Prompt. Among the entries below, find each line with "medir" and show it.

Source data.
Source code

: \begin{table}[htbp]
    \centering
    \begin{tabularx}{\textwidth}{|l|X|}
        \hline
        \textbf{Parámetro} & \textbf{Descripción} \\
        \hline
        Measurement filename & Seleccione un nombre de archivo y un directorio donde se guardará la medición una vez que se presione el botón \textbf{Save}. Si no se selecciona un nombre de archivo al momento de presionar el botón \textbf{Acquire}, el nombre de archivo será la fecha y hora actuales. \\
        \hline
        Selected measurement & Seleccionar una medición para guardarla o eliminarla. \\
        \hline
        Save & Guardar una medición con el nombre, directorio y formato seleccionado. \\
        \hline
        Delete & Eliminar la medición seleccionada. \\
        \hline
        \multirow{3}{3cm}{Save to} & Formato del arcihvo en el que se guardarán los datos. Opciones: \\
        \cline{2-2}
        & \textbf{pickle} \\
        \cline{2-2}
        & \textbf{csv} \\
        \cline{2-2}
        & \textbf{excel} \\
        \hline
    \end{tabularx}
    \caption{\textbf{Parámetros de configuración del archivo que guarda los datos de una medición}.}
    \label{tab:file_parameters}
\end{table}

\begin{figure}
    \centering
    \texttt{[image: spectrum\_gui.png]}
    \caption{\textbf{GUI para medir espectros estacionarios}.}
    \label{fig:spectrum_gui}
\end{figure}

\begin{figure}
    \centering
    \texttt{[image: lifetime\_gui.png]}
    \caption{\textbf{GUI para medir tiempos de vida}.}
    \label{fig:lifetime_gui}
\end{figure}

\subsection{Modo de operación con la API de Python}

Written answer.
    \caption{\textbf{GUI para medir espectros estacionarios}.}
    \caption{\textbf{GUI para medir tiempos de vida}.}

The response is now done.